Asian-Australas J Anim Sci.. 2017;30(10):1405-1409
Publication date (electronic) : 2017 April 19
doi : https://doi.org/10.5713/ajas.16.0868
1Division of Food Bio Science, Korea Nokyong Research Center, Konkuk University, Chungju 27478, Korea
2National Institute of Animal Science, RDA, Sunghwan 31000, Korea
a

These authors contributed equally to this work.

*Corresponding Author: Sang Ho Moon, Tel: +82-43-840-3527, Fax: +82-43-840-3516, E-mail: moon0204@kku.ac.kr
Received 2016 November 11; Revised 2017 March 3; Accepted 2017 April 10.

Abstract

Objective

This experiment was to determine proper physical traits in the diet for goats by investigating the effects of physically effective neutral detergent fiber (peNDF) content on dry matter intake (DMI), digestibility, and chewing activity in black goats fed with total mixed ration (TMR).

Methods

Six growing wethers of Korean native black goats (Capra hircus coreanae) aged 8 months and weighing between 26.9 kg and 27.1 kg (27.03±5.05 kg) were used in this experiment. Three diets of varying peNDF content were obtained by original TMR (T1), 12,000 rpm grinding (T2), and 15,500 rpm grinding (T3) of the same TMR diet. The peNDF1.18 content of the experimental diets was 23.85%, 21.71%, and 16.22% for T1, T2, and T3, respectively.

Results

Average daily gain (ADG) was higher in T2 group compared to those of the control and T3 groups, but ADG and DMI were not affected by the dietary particle size and peNDF content. Also, there was no difference between apparent nutrient digestibility of dry matter, crude fiber, ether extract, neutral detergent fiber, and acid detergent fiber. Although there was no significant difference, rumination and total chewing time were associated with decreased peNDF content.

Conclusion

The feeding of peNDF-based TMR showed no impact on apparent nutrient digestibility and nitrogen balance. Further studies are required with a wider range of dietary peNDF level and particle size to better identify the effect of dietary peNDF and particle size on chewing activity and performance in goats.

INTRODUCTION

A demand for goat meat has increased in both developing and developed countries, resulting in a rising number of livestock producers raising goats. However, there has been little research on goats and goat products compared to other ruminants such as cattle, and sheep, even though goats have been significantly rolled into food and in economic security over the world [1]. Goats have been traditionally raised for meat production in Korea and this has increased over the last decade due to a rising demand for goat meat, being a healthier option as well as the migration of Chinese people in Korea. Korean native goat (KNG, Capra hircus coreanae) is the main breed for goat meat production in Korea and most of them are predominantly black [2]. However, this species is low in productivity as well as in average daily gain (ADG) with about 50 to 70 g/d [3] compared to other breeds such a boar (about ADG of 124 g) for meat production [4]. This is mainly due to a lack of breed improvement and improper feeding management. Therefore, it is necessary to improve the productivity of KNG for the sustainability of the goat industry.

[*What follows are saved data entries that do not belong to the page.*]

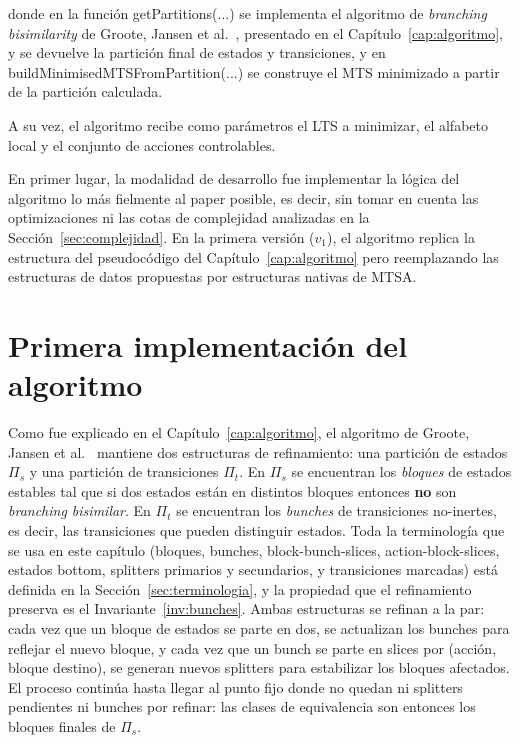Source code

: donde en la función getPartitions(...) se implementa el algoritmo de \textit{branching bisimilarity} de Groote, Jansen et al.~\cite{groote2019}, presentado en el Capítulo~\ref{cap:algoritmo}, y se devuelve la partición final de estados y transiciones, y en buildMinimisedMTSFromPartition(...) se construye el MTS minimizado a partir de la partición calculada.

A su vez, el algoritmo recibe como parámetros el LTS a minimizar, el alfabeto local y el conjunto de acciones controlables. 

En primer lugar, la modalidad de desarrollo fue implementar la lógica del algoritmo lo más fielmente al paper posible, es decir, sin tomar en cuenta las optimizaciones ni las cotas de complejidad analizadas en la Sección~\ref{sec:complejidad}. En la primera versión ($v_1$), el algoritmo replica la estructura del pseudocódigo del Capítulo~\ref{cap:algoritmo} pero reemplazando las estructuras de datos propuestas por estructuras nativas de MTSA.

\section{Primera implementación del algoritmo}
\label{sec:v1}

Como fue explicado en el Capítulo~\ref{cap:algoritmo}, el algoritmo de Groote, Jansen et al.~\cite{groote2019} mantiene dos estructuras de refinamiento: una partición de estados $\Pi_s$ y una partición de transiciones $\Pi_t$. En $\Pi_s$ se encuentran los \textit{bloques} de estados estables tal que si dos estados están en distintos bloques entonces \textbf{no} son \textit{branching bisimilar}. En $\Pi_t$ se encuentran los \textit{bunches} de transiciones no-inertes, es decir, las transiciones que pueden distinguir estados. Toda la terminología que se usa en este capítulo (bloques, bunches, block-bunch-slices, action-block-slices, estados bottom, splitters primarios y secundarios, y transiciones marcadas) está definida en la Sección~\ref{sec:terminologia}, y la propiedad que el refinamiento preserva es el Invariante~\ref{inv:bunches}. Ambas estructuras se refinan a la par: cada vez que un bloque de estados se parte en dos, se actualizan los bunches para reflejar el nuevo bloque, y cada vez que un bunch se parte en slices por (acción, bloque destino), se generan nuevos splitters para estabilizar los bloques afectados. El proceso continúa hasta llegar al punto fijo donde no quedan ni splitters pendientes ni bunches por refinar: las clases de equivalencia son entonces los bloques finales de $\Pi_s$.

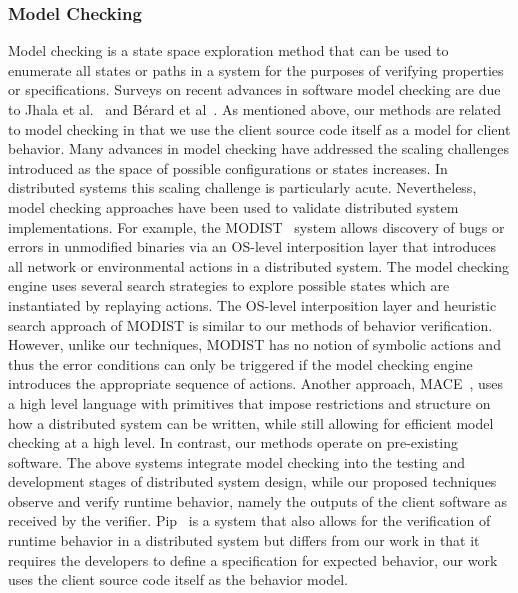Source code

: \subsubsection{Model Checking}
Model checking is a state space exploration method that can be used to
enumerate all states or paths in a system for the purposes of
verifying properties or specifications. Surveys on recent advances in
software model checking are due to Jhala et
al.~\cite{jhala09:modelchecking} and B{\'e}rard et
al~\cite{berard13:modelchecking}. As mentioned above,
our methods are related to model
checking in that we use the client source code itself as a model for
client behavior. 
Many advances in model checking have
addressed the scaling challenges introduced as the space of possible
configurations or states increases. In distributed systems this
scaling challenge is particularly acute. Nevertheless, model checking
approaches have been used to validate distributed system implementations.
For example, the MODIST~\cite{yang09:modist} system allows discovery of bugs or 
errors in unmodified binaries via an OS-level interposition layer
that introduces all network or environmental actions in a distributed
system. The model checking engine uses several search strategies to
explore possible states which are instantiated by replaying actions.
The OS-level interposition layer and heuristic search approach of
MODIST is similar to our methods of behavior verification.
However, unlike our techniques, MODIST has no notion of symbolic actions and
thus the error conditions can only be triggered if the model checking
engine introduces the appropriate sequence of actions. Another 
approach, MACE~\cite{killian07:mace}, uses a high level language
with primitives that impose restrictions and structure on how a
distributed system can be written, while still allowing for efficient model
checking at a high level. In contrast, our methods operate on
pre-existing software. The above systems integrate model checking into
the testing and development stages of distributed system design,
while our proposed techniques observe and verify runtime behavior, namely
the outputs of the client software as received by the verifier.
Pip~\cite{reynolds06:pip} is a system that also allows for
the verification of runtime behavior in a distributed system but
differs from our work in that it requires the developers to define a
specification for expected behavior, our work uses the client source
code itself as the behavior model.

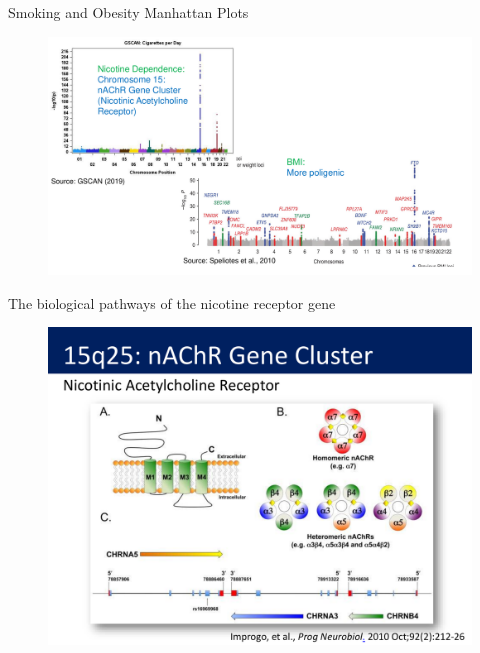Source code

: \documentclass[10pt,compress,xcolor=dvipsnames,aspectratio=169]{beamer}    %
\newcounter{ex}
\newcommand{\1}[1]{\mathrm{1\hspace*{-2.5pt}l}[#1]}	%
\begin{document}
\begin{frame}{Smoking and Obesity Manhattan Plots}
\begin{figure}
  \centering
    \includegraphics[height=0.8\textheight]{GWAS_manhattanplots.pdf}
  \label{fig:manhattan2}
\end{figure}

\hyperlink{frame:genetics}{}

\end{frame}


\begin{frame}{The biological pathways of the nicotine receptor gene}
\begin{figure}
  \centering
    \includegraphics[height=0.8\textheight]{chr15q25_biology.pdf}
\end{figure}

\end{frame}
\end{document}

Currently with the widespread use of total mixed ration (TMR) in ruminants, including beef cattle, deer, and goat as well as in dairy cows, it is important to provide proper fiber content and its physical traits in TMR [5]. Generally, ruminants require adequate amounts of coarse textured feeds to avoid metabolic disorders [6]. To attain better performance without any metabolic disorders, animals need adequate dry matter intake (DMI) and proper fiber content in their rations. Thus, it is essential to accurately estimate the portion of dietary fiber required by ruminants as forages and roughage are lower in internal availability and available energy than grains. It is also desirable to reduce fiber to a minimum level in the diet for high-performance [7]. However, there is limited information on the physical traits of dietary fiber and the appropriate amount required in goats, especially in KNG.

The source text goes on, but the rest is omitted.